If you were to look up a definition of the phrase, "...it was a slow news day," this is what you'd find ...

Last Sunday (a week ago) there was a fairly modest story about our tours in the West County Times with an equally modest photograph of yours truly. I knew that it was coming having been forewarned by the columnist who had ridden along on one of our tours a couple of weeks before. I'd been prepared for that. What I wasn't prepared for was the following day (on Monday) when -- on an errand through the reception area of the city manager's outer office -- I caught just a glimpse of this edition of the Oakland Tribune among the collection spread out on a large round table -- of regularly displayed daily newspapers that are subscribed to for the city hall staff. I was stunned for just a minute. It couldn't be, yet it was. The front page lead article with a photograph covering the 4 first columns both above and below the fold with a continuation of the story on page 9!

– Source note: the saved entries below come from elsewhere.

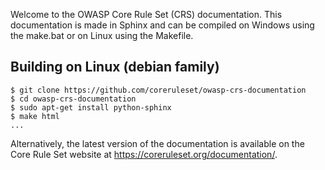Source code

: Welcome to the OWASP Core Rule Set (CRS) documentation.
This documentation is made in Sphinx and can be compiled on Windows using the make.bat or on Linux using the Makefile. 

## Building on Linux (debian family)

```
$ git clone https://github.com/coreruleset/owasp-crs-documentation
$ cd owasp-crs-documentation
$ sudo apt-get install python-sphinx
$ make html
...
```

Alternatively, the latest version of the documentation is available on the Core Rule Set website at https://coreruleset.org/documentation/.
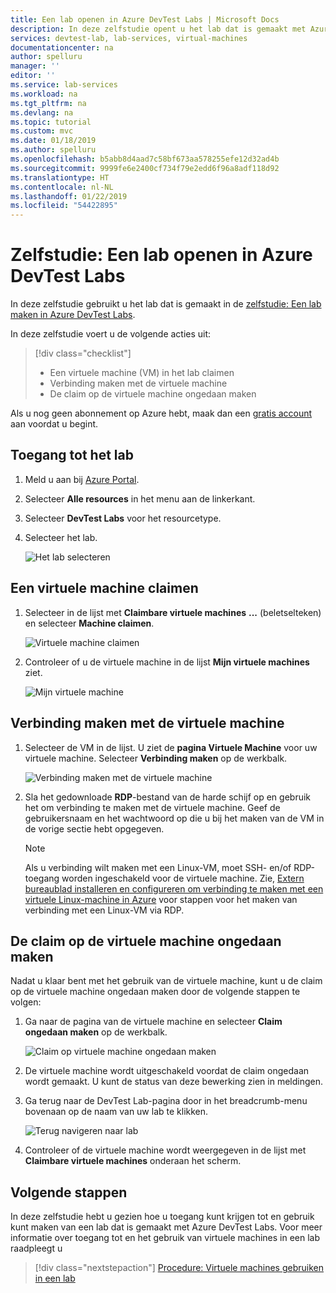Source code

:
 ```yaml
---
title: Een lab openen in Azure DevTest Labs | Microsoft Docs
description: In deze zelfstudie opent u het lab dat is gemaakt met Azure DevTest Labs, claimt u virtuele machines, gebruikt u deze en maakt u de claims op een virtuele machine weer ongedaan.
services: devtest-lab, lab-services, virtual-machines
documentationcenter: na
author: spelluru
manager: ''
editor: ''
ms.service: lab-services
ms.workload: na
ms.tgt_pltfrm: na
ms.devlang: na
ms.topic: tutorial
ms.custom: mvc
ms.date: 01/18/2019
ms.author: spelluru
ms.openlocfilehash: b5abb8d4aad7c58bf673aa578255efe12d32ad4b
ms.sourcegitcommit: 9999fe6e2400cf734f79e2edd6f96a8adf118d92
ms.translationtype: HT
ms.contentlocale: nl-NL
ms.lasthandoff: 01/22/2019
ms.locfileid: "54422895"
---
```

# <a name="tutorial-access-a-lab-in-azure-devtest-labs"></a>Zelfstudie: Een lab openen in Azure DevTest Labs
In deze zelfstudie gebruikt u het lab dat is gemaakt in de [zelfstudie: Een lab maken in Azure DevTest Labs](tutorial-create-custom-lab.md).

In deze zelfstudie voert u de volgende acties uit:

> [!div class="checklist"]
> * Een virtuele machine (VM) in het lab claimen
> * Verbinding maken met de virtuele machine
> * De claim op de virtuele machine ongedaan maken

Als u nog geen abonnement op Azure hebt, maak dan een [gratis account](https://azure.microsoft.com/free/) aan voordat u begint.

## <a name="access-the-lab"></a>Toegang tot het lab

1. Meld u aan bij [Azure Portal](https://portal.azure.com).
2. Selecteer **Alle resources** in het menu aan de linkerkant. 
3. Selecteer **DevTest Labs** voor het resourcetype. 
4. Selecteer het lab. 

    ![Het lab selecteren](./media/tutorial-use-custom-lab/search-for-select-custom-lab.png)

## <a name="claim-a-vm"></a>Een virtuele machine claimen

1. Selecteer in de lijst met **Claimbare virtuele machines** **...** (beletselteken) en selecteer **Machine claimen**.

    ![Virtuele machine claimen](./media/tutorial-use-custom-lab/claim-virtual-machine.png)
1. Controleer of u de virtuele machine in de lijst **Mijn virtuele machines** ziet.

    ![Mijn virtuele machine](./media/tutorial-use-custom-lab/my-virtual-machines.png)

## <a name="connect-to-the-vm"></a>Verbinding maken met de virtuele machine

1. Selecteer de VM in de lijst. U ziet de **pagina Virtuele Machine** voor uw virtuele machine. Selecteer **Verbinding maken** op de werkbalk.

    ![Verbinding maken met de virtuele machine](./media/tutorial-use-custom-lab/connect-button.png)
2. Sla het gedownloade **RDP**-bestand van de harde schijf op en gebruik het om verbinding te maken met de virtuele machine. Geef de gebruikersnaam en het wachtwoord op die u bij het maken van de VM in de vorige sectie hebt opgegeven. 

    > [!NOTE] 
    > Als u verbinding wilt maken met een Linux-VM, moet SSH- en/of RDP-toegang worden ingeschakeld voor de virtuele machine. Zie, [Extern bureaublad installeren en configureren om verbinding te maken met een virtuele Linux-machine in Azure](../virtual-machines/linux/use-remote-desktop.md) voor stappen voor het maken van verbinding met een Linux-VM via RDP. 


## <a name="unclaim-the-vm"></a>De claim op de virtuele machine ongedaan maken
Nadat u klaar bent met het gebruik van de virtuele machine, kunt u de claim op de virtuele machine ongedaan maken door de volgende stappen te volgen: 

1. Ga naar de pagina van de virtuele machine en selecteer **Claim ongedaan maken** op de werkbalk. 

    ![Claim op virtuele machine ongedaan maken](./media/tutorial-use-custom-lab/unclaim-vm-menu.png)
1. De virtuele machine wordt uitgeschakeld voordat de claim ongedaan wordt gemaakt. U kunt de status van deze bewerking zien in meldingen.  
3. Ga terug naar de DevTest Lab-pagina door in het breadcrumb-menu bovenaan op de naam van uw lab te klikken. 
    
    ![Terug navigeren naar lab](./media/tutorial-use-custom-lab/breadcrumb-to-lab.png)
1. Controleer of de virtuele machine wordt weergegeven in de lijst met **Claimbare virtuele machines** onderaan het scherm.

    
## <a name="next-steps"></a>Volgende stappen
In deze zelfstudie hebt u gezien hoe u toegang kunt krijgen tot en gebruik kunt maken van een lab dat is gemaakt met Azure DevTest Labs. Voor meer informatie over toegang tot en het gebruik van virtuele machines in een lab raadpleegt u 

> [!div class="nextstepaction"]
> [Procedure: Virtuele machines gebruiken in een lab](devtest-lab-add-vm.md)

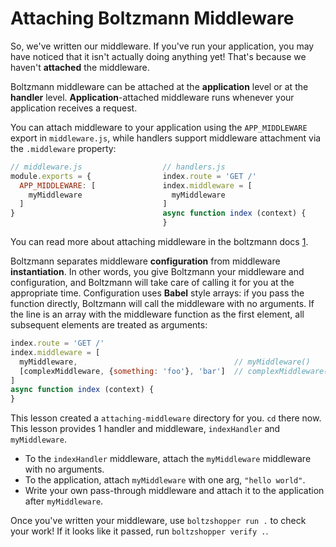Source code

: # Attaching Boltzmann Middleware

So, we've written our middleware. If you've run your application, you may have
noticed that it isn't actually doing anything yet! That's because we haven't
**attached** the middleware.

Boltzmann middleware can be attached at the **application** level or at the
**handler** level. **Application**-attached middleware runs whenever your
application receives a request.

You can attach middleware to your application using the `APP_MIDDLEWARE` export
in `middleware.js`, while handlers support middleware attachment via the
`.middleware` property:

```js
// middleware.js                  // handlers.js
module.exports = {                index.route = 'GET /'
  APP_MIDDLEWARE: [               index.middleware = [
    myMiddleware                    myMiddleware
  ]                               ]
}                                 async function index (context) {
                                  }
```

You can read more about attaching middleware in the boltzmann docs [1].

Boltzmann separates middleware **configuration** from middleware
**instantiation**. In other words, you give Boltzmann your middleware and
configuration, and Boltzmann will take care of calling it for you at the
appropriate time. Configuration uses **Babel** style arrays: if you pass the
function directly, Boltzmann will call the middleware with no arguments. If the
line is an array with the middleware function as the first element, all
subsequent elements are treated as arguments:

```js
index.route = 'GET /'
index.middleware = [
  myMiddleware,                                   // myMiddleware()
  [complexMiddleware, {something: 'foo'}, 'bar']  // complexMiddleware({something: 'foo'}, 'bar')
]
async function index (context) {
}
```

This lesson created a `attaching-middleware` directory for you. `cd` there now.
This lesson provides 1 handler and middleware, `indexHandler` and `myMiddleware`.

- To the `indexHandler` middleware, attach the `myMiddleware` middleware with no arguments.
- To the application, attach `myMiddleware` with one arg, `"hello world"`.
- Write your own pass-through middleware and attach it to the application after `myMiddleware`.

Once you've written your middleware, use `boltzshopper run .` to check your
work! If it looks like it passed, run `boltzshopper verify .`.

[1]: https://www.boltzmann.dev/en/docs/latest/concepts/middleware/#attaching-configuring-middleware
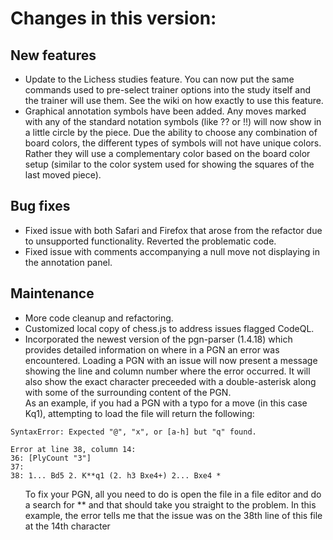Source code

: # Changes in this version:

## New features ##
* Update to the Lichess studies feature.  You can now put the same commands used to pre-select trainer options into the study itself and the trainer will use them.  See the wiki on how exactly to use this feature.
* Graphical annotation symbols have been added.  Any moves marked with any of the standard notation symbols (like ?? or !!) will now show in a little circle by the piece.  Due the ability to choose any combination of board colors, the different types of symbols will not have unique colors.  Rather they will use a complementary color based on the board color setup (similar to the color system used for showing the squares of the last moved piece).

## Bug fixes ##
* Fixed issue with both Safari and Firefox that arose from the refactor due to unsupported functionality.  Reverted the problematic code.
* Fixed issue with comments accompanying a null move not displaying in the annotation panel.

## Maintenance ##
* More code cleanup and refactoring.
* Customized local copy of chess.js to address issues flagged CodeQL.
* Incorporated the newest version of the pgn-parser (1.4.18) which provides detailed information on where in a PGN an error was encountered. Loading a PGN with an issue will now present a message showing the line and column number where the error occurred.  It will also show the exact character preceeded with a double-asterisk along with some of the surrounding content of the PGN.  
As an example, if you had a PGN with a typo for a move (in this case Kq1), attempting to load the file will return the following:
```
SyntaxError: Expected "@", "x", or [a-h] but "q" found.

Error at line 38, column 14:
36: [PlyCount "3"]
37: 
38: 1... Bd5 2. K**q1 (2. h3 Bxe4+) 2... Bxe4 *
```
<ul><li style="list-style-type: none;">To fix your PGN, all you need to do is open the file in a file editor and do a search for ** and that should take you straight to the problem.  In this example, the error tells me that the issue was on the 38th line of this file at the 14th character</li></ul>
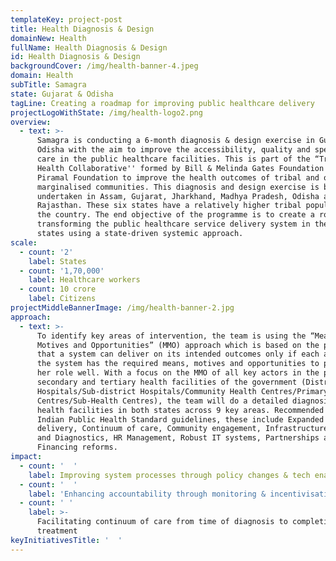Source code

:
 ```yaml
---
templateKey: project-post
title: Health Diagnosis & Design
domainNew: Health
fullName: Health Diagnosis & Design
id: Health Diagnosis & Design
backgroundCover: /img/health-banner-4.jpeg
domain: Health
subTitle: Samagra
state: Gujarat & Odisha
tagLine: Creating a roadmap for improving public healthcare delivery
projectLogoWithState: /img/health-logo2.png
overview:
  - text: >-
      Samagra is conducting a 6-month diagnosis & design exercise in Gujarat and
      Odisha with the aim to improve the accessibility, quality and speed of
      care in the public healthcare facilities. This is part of the “Tribal
      Health Collaborative'' formed by Bill & Melinda Gates Foundation and
      Piramal Foundation to improve the health outcomes of tribal and other
      marginalised communities. This diagnosis and design exercise is being
      undertaken in Assam, Gujarat, Jharkhand, Madhya Pradesh, Odisha and
      Rajasthan. These six states have a relatively higher tribal population in
      the country. The end objective of the programme is to create a roadmap for
      transforming the public healthcare service delivery system in these six
      states using a state-driven systemic approach.
scale:
  - count: '2'
    label: States
  - count: '1,70,000'
    label: Healthcare workers
  - count: 10 crore
    label: Citizens
projectMiddleBannerImage: /img/health-banner-2.jpg
approach:
  - text: >-
      To identify key areas of intervention, the team is using the “Means,
      Motives and Opportunities” (MMO) approach which is based on the philosophy
      that a system can deliver on its intended outcomes only if each actor in
      the system has the required means, motives and opportunities to perform
      her role well. With a focus on the MMO of all key actors in the primary,
      secondary and tertiary health facilities of the government (District
      Hospitals/Sub-district Hospitals/Community Health Centres/Primary Health
      Centres/Sub-Health Centres), the team will do a detailed diagnosis of the
      health facilities in both states across 9 key areas. Recommended in the
      Indian Public Health Standard guidelines, these include Expanded service
      delivery, Continuum of care, Community engagement, Infrastructure, Meds
      and Diagnostics, HR Management, Robust IT systems, Partnerships and
      Financing reforms.
impact:
  - count: '  '
    label: Improving system processes through policy changes & tech enablement
  - count: '  '
    label: 'Enhancing accountability through monitoring & incentivisation '
  - count: ' '
    label: >-
      Facilitating continuum of care from time of diagnosis to completion of
      treatment
keyInitiativesTitle: '  '
---
```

It was the very next day, on Tuesday, that we woke to the news of the death of legendary San Francisco Forty Niners coach, Bill Walsh -- and the passing of brilliant movie director, Ingmar Bergman. Within 48 hours Oakland Post managing editor, Chauncey Bailey was gunned down cruelly on a street corner.

As it turned out, the article with photos apparently appeared throughout the Bay Area since I heard from friends in both the Diablo Valley and Marin County. The Oakland Tribune is one newspaper in a large family of papers that are distributed throughout the area.

Not sure what it all means, but the thought that rises above all others is that it was, indeed, a very slow news day.

...but out of it comes an invitation to be the object of Show and Tell at my granddaughter's elementary school. After all, how many fifth graders do you know with grandmothers who are park rangers?